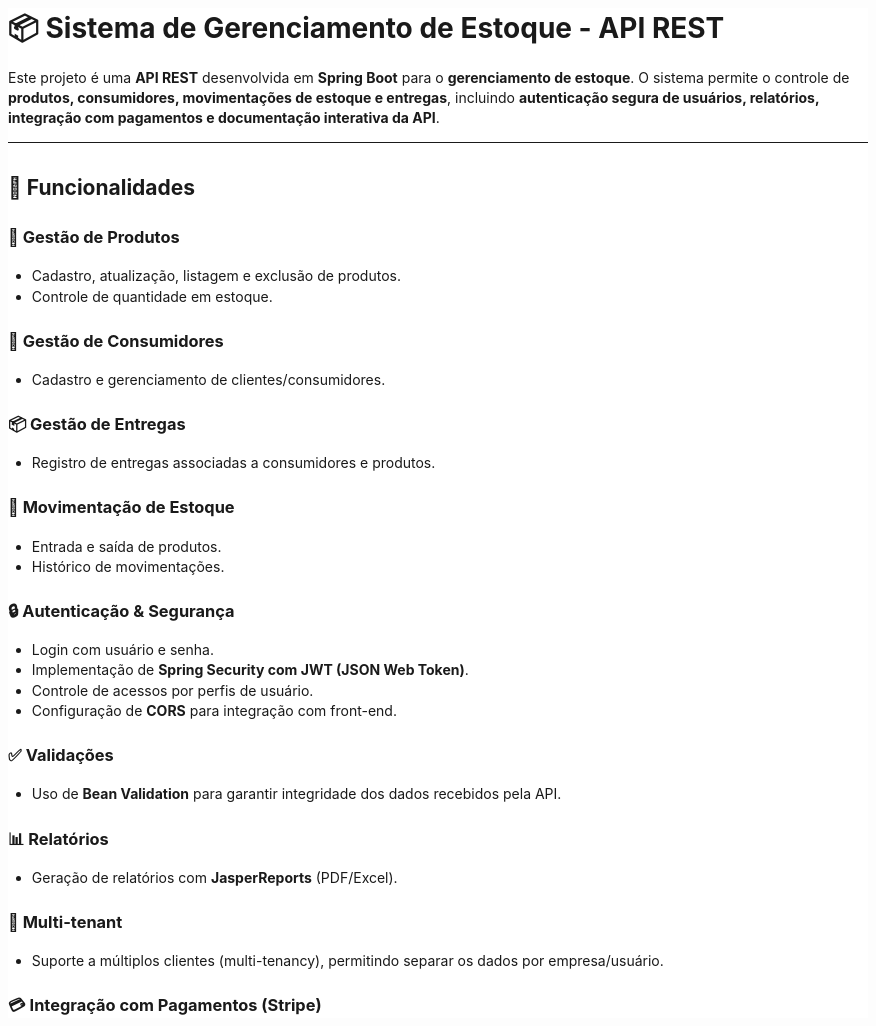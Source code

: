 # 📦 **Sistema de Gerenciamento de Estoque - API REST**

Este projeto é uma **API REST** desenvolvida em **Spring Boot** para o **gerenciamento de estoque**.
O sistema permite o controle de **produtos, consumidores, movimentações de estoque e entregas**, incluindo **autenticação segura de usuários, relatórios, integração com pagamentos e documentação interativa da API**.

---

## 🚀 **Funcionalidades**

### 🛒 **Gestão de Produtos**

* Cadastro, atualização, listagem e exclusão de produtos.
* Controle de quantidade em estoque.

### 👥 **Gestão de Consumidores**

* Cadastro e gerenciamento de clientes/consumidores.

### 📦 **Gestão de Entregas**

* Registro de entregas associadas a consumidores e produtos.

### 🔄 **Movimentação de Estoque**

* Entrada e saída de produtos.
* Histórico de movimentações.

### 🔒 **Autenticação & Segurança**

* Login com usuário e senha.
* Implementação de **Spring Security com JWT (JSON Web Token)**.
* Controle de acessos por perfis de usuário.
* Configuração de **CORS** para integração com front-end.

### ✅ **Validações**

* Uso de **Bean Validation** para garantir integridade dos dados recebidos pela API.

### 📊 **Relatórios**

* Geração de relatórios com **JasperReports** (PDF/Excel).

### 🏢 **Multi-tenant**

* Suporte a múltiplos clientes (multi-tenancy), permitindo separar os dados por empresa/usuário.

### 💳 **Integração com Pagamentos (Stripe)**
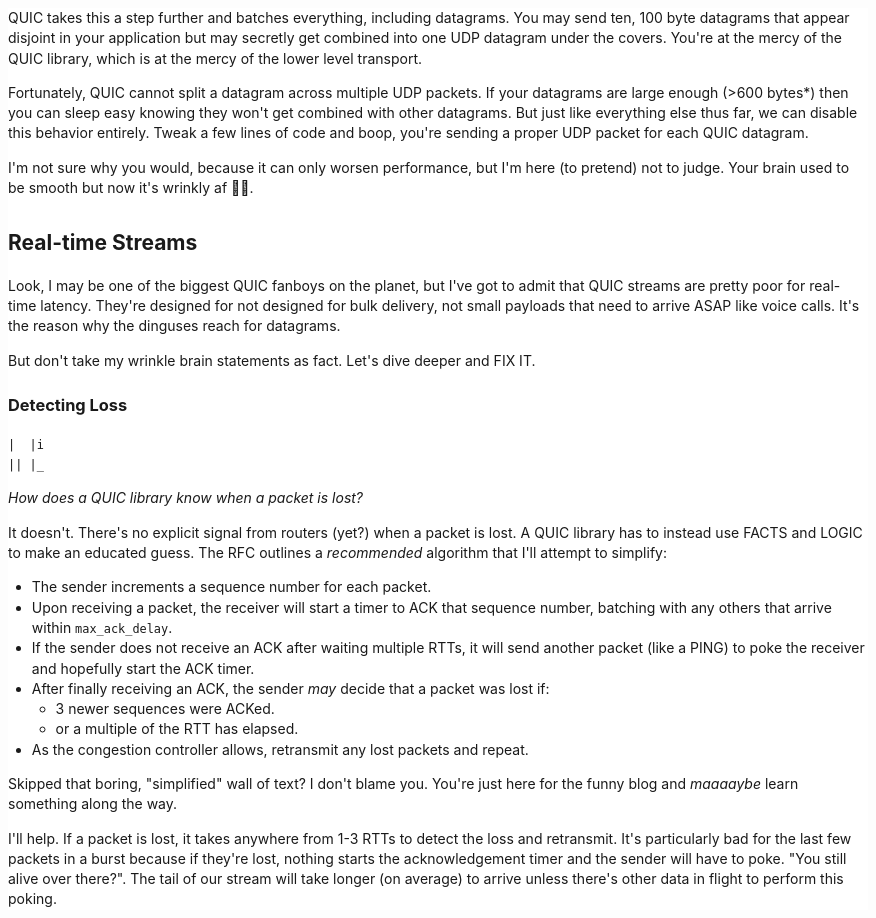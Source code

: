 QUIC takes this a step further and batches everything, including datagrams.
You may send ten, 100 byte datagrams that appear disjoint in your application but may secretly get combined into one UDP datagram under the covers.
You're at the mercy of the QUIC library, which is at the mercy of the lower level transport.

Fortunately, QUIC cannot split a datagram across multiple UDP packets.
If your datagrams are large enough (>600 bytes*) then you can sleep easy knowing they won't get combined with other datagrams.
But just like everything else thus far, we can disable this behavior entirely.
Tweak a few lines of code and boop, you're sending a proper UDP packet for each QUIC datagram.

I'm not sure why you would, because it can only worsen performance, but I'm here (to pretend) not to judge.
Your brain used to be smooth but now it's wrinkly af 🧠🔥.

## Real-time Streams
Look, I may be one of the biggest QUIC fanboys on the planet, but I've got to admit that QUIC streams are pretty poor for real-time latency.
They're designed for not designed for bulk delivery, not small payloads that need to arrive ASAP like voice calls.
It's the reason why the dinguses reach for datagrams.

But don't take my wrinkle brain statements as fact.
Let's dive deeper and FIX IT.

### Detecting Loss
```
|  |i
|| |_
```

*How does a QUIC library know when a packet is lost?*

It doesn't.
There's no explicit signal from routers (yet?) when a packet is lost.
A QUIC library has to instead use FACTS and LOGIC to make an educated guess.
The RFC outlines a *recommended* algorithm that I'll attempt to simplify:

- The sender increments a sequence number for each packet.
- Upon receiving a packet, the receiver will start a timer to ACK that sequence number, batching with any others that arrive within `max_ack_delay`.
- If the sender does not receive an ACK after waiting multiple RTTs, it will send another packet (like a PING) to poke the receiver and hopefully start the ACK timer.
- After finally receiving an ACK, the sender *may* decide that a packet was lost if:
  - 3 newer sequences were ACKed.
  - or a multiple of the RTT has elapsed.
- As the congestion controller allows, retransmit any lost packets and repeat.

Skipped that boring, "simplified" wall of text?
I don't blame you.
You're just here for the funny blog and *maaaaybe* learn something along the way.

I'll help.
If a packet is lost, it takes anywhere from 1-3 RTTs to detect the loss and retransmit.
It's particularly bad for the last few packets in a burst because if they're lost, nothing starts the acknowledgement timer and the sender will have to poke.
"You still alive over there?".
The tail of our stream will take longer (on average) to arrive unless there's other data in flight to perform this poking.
........
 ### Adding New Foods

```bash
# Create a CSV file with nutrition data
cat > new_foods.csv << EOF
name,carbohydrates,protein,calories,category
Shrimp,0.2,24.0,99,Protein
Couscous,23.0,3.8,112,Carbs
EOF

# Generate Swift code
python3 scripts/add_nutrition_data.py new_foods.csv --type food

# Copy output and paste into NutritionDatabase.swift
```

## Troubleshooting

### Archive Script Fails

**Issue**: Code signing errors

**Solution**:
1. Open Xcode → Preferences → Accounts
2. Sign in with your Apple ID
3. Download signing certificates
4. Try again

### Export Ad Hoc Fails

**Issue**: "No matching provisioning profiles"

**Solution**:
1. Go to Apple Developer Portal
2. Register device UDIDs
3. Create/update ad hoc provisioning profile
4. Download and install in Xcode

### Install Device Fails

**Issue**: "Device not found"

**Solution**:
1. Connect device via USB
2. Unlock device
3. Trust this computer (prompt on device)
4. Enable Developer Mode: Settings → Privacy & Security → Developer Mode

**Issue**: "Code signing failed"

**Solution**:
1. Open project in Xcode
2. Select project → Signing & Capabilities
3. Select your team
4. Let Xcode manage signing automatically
........
__WHAT NEEDS TO BE DONE__. Copy the stretch of the records above that runs from the line with "- As the congestion" through the line with "The tail of". Both end lines belong in the copy, and nothing else does.

__SOLUTION__.
- As the congestion controller allows, retransmit any lost packets and repeat.

Skipped that boring, "simplified" wall of text?
I don't blame you.
You're just here for the funny blog and *maaaaybe* learn something along the way.

I'll help.
If a packet is lost, it takes anywhere from 1-3 RTTs to detect the loss and retransmit.
It's particularly bad for the last few packets in a burst because if they're lost, nothing starts the acknowledgement timer and the sender will have to poke.
"You still alive over there?".
The tail of our stream will take longer (on average) to arrive unless there's other data in flight to perform this poking.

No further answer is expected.